*ASSIGNED TASK:*
In how many lines of the data does the word "equation" appear? Give the number by itself.

[Stored items]
Segment Open
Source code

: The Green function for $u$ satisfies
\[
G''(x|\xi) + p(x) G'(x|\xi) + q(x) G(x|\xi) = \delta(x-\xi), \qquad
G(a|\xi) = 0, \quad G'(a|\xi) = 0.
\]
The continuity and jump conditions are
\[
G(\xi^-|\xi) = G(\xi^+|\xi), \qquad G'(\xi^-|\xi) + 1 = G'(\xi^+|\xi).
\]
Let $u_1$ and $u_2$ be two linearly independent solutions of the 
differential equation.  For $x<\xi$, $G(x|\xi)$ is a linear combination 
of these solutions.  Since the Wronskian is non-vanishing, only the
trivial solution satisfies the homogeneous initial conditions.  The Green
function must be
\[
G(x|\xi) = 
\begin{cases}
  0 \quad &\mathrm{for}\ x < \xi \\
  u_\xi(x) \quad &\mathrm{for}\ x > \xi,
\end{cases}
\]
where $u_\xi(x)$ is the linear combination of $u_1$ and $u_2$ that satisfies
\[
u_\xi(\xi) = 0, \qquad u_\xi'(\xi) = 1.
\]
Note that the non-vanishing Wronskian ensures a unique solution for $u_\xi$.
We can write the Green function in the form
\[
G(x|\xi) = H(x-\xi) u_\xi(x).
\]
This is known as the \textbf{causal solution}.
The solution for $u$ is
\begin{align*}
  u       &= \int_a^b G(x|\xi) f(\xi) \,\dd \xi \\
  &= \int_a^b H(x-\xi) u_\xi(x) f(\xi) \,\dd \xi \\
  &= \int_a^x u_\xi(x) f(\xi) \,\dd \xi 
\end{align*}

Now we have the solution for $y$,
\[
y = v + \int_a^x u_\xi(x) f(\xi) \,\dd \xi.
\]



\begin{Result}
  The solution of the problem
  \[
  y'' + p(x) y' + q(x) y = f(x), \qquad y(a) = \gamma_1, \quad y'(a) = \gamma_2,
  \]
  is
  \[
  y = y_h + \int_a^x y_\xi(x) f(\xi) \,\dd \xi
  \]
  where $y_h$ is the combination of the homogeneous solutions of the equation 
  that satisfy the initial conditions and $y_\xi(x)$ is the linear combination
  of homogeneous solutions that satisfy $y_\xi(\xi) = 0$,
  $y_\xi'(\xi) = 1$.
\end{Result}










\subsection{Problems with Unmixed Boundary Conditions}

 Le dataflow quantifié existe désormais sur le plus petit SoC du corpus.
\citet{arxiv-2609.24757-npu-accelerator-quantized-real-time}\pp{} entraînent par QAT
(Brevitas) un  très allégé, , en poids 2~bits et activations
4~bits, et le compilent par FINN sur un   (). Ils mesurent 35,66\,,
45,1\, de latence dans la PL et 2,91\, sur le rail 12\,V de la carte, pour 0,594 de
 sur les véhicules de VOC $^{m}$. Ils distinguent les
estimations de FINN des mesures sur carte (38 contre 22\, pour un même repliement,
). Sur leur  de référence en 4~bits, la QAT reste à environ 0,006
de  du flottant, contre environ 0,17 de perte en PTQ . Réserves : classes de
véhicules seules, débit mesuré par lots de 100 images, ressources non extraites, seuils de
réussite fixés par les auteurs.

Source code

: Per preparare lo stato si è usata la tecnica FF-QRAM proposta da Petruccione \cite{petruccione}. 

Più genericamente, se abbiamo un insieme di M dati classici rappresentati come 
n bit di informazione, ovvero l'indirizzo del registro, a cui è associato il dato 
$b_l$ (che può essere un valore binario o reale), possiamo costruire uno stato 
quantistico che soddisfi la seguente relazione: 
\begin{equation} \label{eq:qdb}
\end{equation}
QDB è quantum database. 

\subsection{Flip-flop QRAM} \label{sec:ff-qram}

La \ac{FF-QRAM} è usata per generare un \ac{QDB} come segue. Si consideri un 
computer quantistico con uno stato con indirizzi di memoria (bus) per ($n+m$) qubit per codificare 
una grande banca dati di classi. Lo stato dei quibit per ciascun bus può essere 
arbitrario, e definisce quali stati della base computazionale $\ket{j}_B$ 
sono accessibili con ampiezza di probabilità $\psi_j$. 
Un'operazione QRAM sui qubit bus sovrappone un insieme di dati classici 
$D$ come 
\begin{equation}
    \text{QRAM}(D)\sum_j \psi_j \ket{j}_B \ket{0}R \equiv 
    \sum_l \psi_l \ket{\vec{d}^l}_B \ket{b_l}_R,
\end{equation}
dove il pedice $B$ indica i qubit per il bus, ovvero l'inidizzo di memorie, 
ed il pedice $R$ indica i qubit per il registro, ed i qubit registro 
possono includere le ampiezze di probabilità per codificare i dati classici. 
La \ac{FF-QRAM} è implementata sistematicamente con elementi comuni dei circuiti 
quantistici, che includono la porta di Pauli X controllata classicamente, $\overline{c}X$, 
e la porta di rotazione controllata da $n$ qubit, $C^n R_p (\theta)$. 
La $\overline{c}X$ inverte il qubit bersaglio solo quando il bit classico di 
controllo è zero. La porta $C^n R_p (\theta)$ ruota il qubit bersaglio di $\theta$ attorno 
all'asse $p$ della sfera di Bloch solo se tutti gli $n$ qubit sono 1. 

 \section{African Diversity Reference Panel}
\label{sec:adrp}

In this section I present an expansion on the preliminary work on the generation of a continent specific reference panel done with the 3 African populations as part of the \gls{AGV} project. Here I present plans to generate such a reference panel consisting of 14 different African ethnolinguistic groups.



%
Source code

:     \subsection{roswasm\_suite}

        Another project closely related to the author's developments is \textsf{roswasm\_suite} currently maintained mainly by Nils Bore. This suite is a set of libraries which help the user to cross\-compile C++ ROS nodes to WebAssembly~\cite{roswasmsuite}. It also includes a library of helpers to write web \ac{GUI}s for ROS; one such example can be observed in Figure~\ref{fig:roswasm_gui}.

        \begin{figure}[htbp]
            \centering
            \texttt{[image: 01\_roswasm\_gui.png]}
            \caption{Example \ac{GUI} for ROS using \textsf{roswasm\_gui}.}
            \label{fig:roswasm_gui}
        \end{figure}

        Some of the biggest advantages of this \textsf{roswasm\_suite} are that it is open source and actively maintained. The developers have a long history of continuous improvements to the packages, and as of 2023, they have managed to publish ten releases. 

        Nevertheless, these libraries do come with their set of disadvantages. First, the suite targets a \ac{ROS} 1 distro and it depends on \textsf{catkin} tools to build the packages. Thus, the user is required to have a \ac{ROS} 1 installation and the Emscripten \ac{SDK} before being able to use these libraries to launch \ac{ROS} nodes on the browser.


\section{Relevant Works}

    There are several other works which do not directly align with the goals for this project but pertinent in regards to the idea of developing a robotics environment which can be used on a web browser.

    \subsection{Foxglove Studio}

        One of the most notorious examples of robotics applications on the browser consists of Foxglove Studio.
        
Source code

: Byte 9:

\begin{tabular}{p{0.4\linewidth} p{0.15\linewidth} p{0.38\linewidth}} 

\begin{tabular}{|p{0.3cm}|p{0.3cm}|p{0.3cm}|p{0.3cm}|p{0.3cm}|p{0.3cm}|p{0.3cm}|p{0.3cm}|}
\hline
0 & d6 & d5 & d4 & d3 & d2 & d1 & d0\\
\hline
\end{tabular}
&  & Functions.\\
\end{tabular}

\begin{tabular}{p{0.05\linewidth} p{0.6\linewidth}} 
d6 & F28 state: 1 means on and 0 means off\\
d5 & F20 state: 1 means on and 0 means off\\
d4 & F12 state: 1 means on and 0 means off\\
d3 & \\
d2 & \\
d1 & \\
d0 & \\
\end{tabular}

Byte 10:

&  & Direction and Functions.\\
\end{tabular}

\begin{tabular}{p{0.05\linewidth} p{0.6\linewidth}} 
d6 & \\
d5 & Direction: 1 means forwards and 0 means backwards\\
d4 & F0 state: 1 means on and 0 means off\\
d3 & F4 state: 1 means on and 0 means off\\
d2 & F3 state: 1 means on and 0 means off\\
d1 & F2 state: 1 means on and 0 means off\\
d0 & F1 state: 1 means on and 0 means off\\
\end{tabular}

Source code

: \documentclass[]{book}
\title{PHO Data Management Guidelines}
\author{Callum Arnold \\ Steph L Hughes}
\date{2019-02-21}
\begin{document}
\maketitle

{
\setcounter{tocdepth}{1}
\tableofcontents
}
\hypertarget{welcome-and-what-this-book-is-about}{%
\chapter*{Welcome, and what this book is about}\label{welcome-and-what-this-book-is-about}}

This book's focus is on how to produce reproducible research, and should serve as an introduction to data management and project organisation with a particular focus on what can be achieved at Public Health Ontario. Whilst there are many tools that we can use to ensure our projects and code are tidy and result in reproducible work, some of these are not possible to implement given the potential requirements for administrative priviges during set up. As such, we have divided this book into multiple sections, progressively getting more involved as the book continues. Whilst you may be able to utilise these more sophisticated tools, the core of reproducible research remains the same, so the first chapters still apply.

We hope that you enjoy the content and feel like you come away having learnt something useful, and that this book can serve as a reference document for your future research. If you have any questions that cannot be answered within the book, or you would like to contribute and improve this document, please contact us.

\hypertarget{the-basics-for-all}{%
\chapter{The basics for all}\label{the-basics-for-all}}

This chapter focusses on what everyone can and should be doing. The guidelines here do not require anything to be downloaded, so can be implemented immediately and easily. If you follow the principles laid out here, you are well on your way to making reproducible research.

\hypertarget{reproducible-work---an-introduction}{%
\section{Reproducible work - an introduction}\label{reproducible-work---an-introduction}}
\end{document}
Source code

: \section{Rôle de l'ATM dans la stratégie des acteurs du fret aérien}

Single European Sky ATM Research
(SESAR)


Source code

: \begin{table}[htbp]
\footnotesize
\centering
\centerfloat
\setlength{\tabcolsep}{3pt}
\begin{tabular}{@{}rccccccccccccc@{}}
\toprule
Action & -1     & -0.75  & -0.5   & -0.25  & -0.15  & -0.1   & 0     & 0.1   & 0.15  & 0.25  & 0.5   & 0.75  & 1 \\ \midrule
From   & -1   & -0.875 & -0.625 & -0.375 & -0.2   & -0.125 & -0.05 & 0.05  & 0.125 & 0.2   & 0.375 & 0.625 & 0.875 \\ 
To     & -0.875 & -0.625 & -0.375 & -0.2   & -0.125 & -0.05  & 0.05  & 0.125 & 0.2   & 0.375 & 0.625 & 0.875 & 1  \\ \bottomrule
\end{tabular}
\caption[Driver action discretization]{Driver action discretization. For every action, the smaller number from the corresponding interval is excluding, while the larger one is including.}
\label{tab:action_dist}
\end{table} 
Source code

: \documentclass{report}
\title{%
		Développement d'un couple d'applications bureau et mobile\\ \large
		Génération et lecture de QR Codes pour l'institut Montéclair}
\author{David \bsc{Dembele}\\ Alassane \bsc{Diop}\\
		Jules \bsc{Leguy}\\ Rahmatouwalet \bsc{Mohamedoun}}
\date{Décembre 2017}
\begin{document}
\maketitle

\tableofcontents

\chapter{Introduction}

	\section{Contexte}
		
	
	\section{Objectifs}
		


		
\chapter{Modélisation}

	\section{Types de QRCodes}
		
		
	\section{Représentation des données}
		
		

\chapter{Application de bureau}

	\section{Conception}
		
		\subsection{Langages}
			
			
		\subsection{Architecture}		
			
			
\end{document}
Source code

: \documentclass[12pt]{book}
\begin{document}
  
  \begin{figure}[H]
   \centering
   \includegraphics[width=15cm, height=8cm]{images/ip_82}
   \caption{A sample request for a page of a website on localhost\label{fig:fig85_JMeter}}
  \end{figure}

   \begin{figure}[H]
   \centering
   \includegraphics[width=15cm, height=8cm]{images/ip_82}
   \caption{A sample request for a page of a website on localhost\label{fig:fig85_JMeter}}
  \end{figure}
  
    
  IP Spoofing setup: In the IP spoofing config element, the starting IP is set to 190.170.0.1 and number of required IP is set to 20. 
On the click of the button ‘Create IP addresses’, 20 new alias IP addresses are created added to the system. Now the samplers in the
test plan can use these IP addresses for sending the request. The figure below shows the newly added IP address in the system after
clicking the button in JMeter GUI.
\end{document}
Segment Closed
*EXPECTED OUTPUT:*
6